> _EXERCISE DIRECTIONS_
The task calls for every entry to be printed word for word, without the images.
◇ ◇ ◇
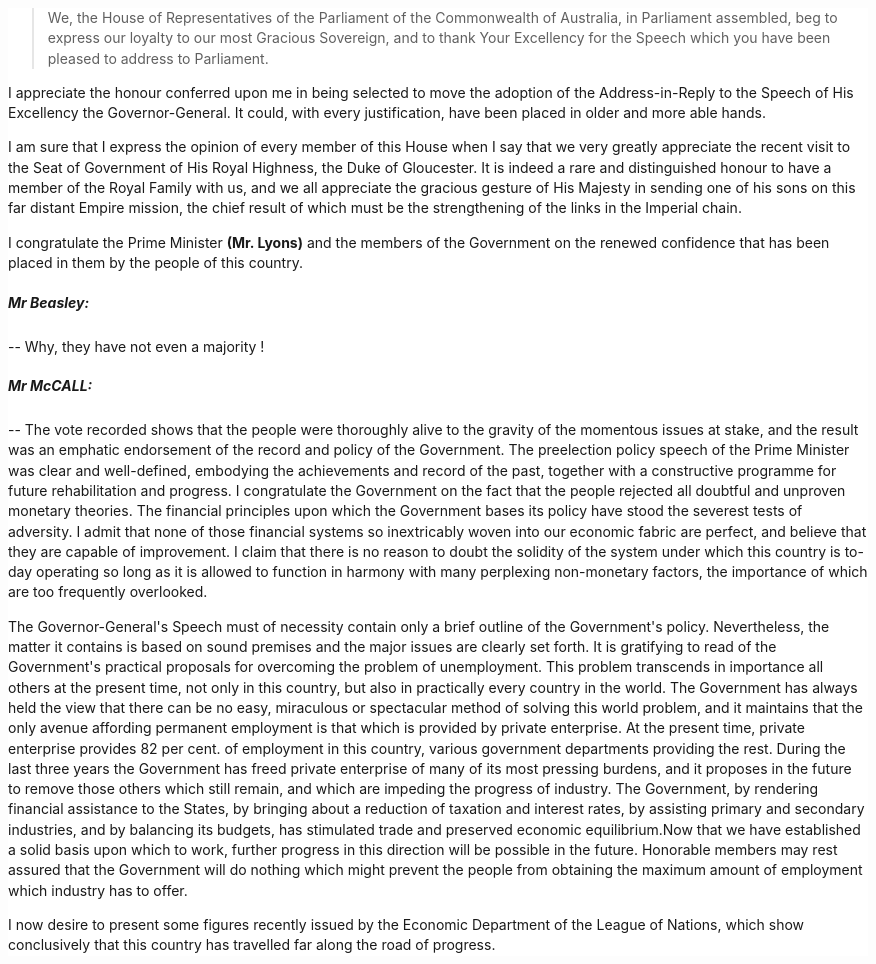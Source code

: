   >We, the House of Representatives of the Parliament of the Commonwealth of Australia, in Parliament assembled, beg to express our loyalty to our most Gracious Sovereign, and to thank Your  Excellency  for the Speech which you have been pleased to address to Parliament. 

I appreciate the honour conferred upon me in being selected to move the adoption of the Address-in-Reply to the Speech of  His Excellency  the Governor-General. It could, with every justification, have been placed in older and more able hands. 

I am sure that I express the opinion of every member of this House when I say that we very greatly appreciate the recent visit to the Seat of Government of His Royal Highness, the Duke of Gloucester. It is indeed a rare and distinguished honour to have a member of the Royal Family with us, and we all appreciate the gracious gesture of His Majesty in sending one of his sons on this far distant Empire mission, the chief result of which must be the strengthening of the links in the Imperial chain. 

I congratulate the Prime Minister  **(Mr. Lyons)**  and the members of the Government on the renewed confidence that has been placed in them by the people of this country. 

##### Mr Beasley:

--  Why, they have not even a majority ! 

##### Mr McCALL:

-- The vote recorded shows that the people were thoroughly alive to the gravity of the momentous issues at stake, and the result was an emphatic endorsement of the record and policy of the Government. The preelection policy speech of the Prime Minister was clear and well-defined, embodying the achievements and record of the past, together with a constructive programme for future rehabilitation and progress. I congratulate the Government on the fact that the people rejected all doubtful and unproven monetary theories. The financial principles upon which the Government bases its policy have stood the severest tests of adversity. I admit that none of those financial systems so inextricably woven into our economic fabric are perfect, and believe that they are capable of improvement. I claim that there is no reason to doubt the solidity of the system under which this country is to-day operating so long as it is allowed to function in harmony with many perplexing non-monetary factors, the importance of which are too frequently overlooked. 

The Governor-General's Speech must of necessity contain only a brief outline of the Government's policy. Nevertheless, the matter it contains is based on sound premises and the major issues are clearly set forth. It is gratifying to read of the Government's practical proposals for overcoming the problem of unemployment. This problem transcends in importance all others at the present time, not only in this country, but also in practically every country in the world. The Government has always held the view that there can be no easy, miraculous or spectacular method of solving this world problem, and it maintains that the only avenue affording permanent employment is that which is provided by private enterprise. At the present time, private enterprise provides 82 per cent. of employment in this country, various government departments providing the rest. During the last three years the Government has freed private enterprise of many of its most pressing burdens, and it proposes in the future to remove those others which still remain, and which are impeding the progress of industry. The Government, by rendering financial assistance to the States, by bringing about a reduction of taxation and interest rates, by assisting primary and secondary industries, and by balancing its budgets, has stimulated trade and preserved economic equilibrium.Now that we have established a solid basis upon which to work, further progress in this direction will be possible in the future. Honorable members may rest assured that the Government will do nothing which might prevent the people from obtaining the maximum amount of employment which industry has to offer. 

I now desire to present some figures recently issued by the Economic Department of the League of Nations, which show conclusively that this country has travelled far along the road of progress.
◇ ◇ ◇
> _FINISHED TASK_
Source code

:   >We, the House of Representatives of the Parliament of the Commonwealth of Australia, in Parliament assembled, beg to express our loyalty to our most Gracious Sovereign, and to thank Your  Excellency  for the Speech which you have been pleased to address to Parliament. 

I appreciate the honour conferred upon me in being selected to move the adoption of the Address-in-Reply to the Speech of  His Excellency  the Governor-General. It could, with every justification, have been placed in older and more able hands. 

I am sure that I express the opinion of every member of this House when I say that we very greatly appreciate the recent visit to the Seat of Government of His Royal Highness, the Duke of Gloucester. It is indeed a rare and distinguished honour to have a member of the Royal Family with us, and we all appreciate the gracious gesture of His Majesty in sending one of his sons on this far distant Empire mission, the chief result of which must be the strengthening of the links in the Imperial chain. 

I congratulate the Prime Minister  **(Mr. Lyons)**  and the members of the Government on the renewed confidence that has been placed in them by the people of this country. 

##### Mr Beasley:

--  Why, they have not even a majority ! 

##### Mr McCALL:

-- The vote recorded shows that the people were thoroughly alive to the gravity of the momentous issues at stake, and the result was an emphatic endorsement of the record and policy of the Government. The preelection policy speech of the Prime Minister was clear and well-defined, embodying the achievements and record of the past, together with a constructive programme for future rehabilitation and progress. I congratulate the Government on the fact that the people rejected all doubtful and unproven monetary theories. The financial principles upon which the Government bases its policy have stood the severest tests of adversity. I admit that none of those financial systems so inextricably woven into our economic fabric are perfect, and believe that they are capable of improvement. I claim that there is no reason to doubt the solidity of the system under which this country is to-day operating so long as it is allowed to function in harmony with many perplexing non-monetary factors, the importance of which are too frequently overlooked. 

The Governor-General's Speech must of necessity contain only a brief outline of the Government's policy. Nevertheless, the matter it contains is based on sound premises and the major issues are clearly set forth. It is gratifying to read of the Government's practical proposals for overcoming the problem of unemployment. This problem transcends in importance all others at the present time, not only in this country, but also in practically every country in the world. The Government has always held the view that there can be no easy, miraculous or spectacular method of solving this world problem, and it maintains that the only avenue affording permanent employment is that which is provided by private enterprise. At the present time, private enterprise provides 82 per cent. of employment in this country, various government departments providing the rest. During the last three years the Government has freed private enterprise of many of its most pressing burdens, and it proposes in the future to remove those others which still remain, and which are impeding the progress of industry. The Government, by rendering financial assistance to the States, by bringing about a reduction of taxation and interest rates, by assisting primary and secondary industries, and by balancing its budgets, has stimulated trade and preserved economic equilibrium.Now that we have established a solid basis upon which to work, further progress in this direction will be possible in the future. Honorable members may rest assured that the Government will do nothing which might prevent the people from obtaining the maximum amount of employment which industry has to offer. 

I now desire to present some figures recently issued by the Economic Department of the League of Nations, which show conclusively that this country has travelled far along the road of progress.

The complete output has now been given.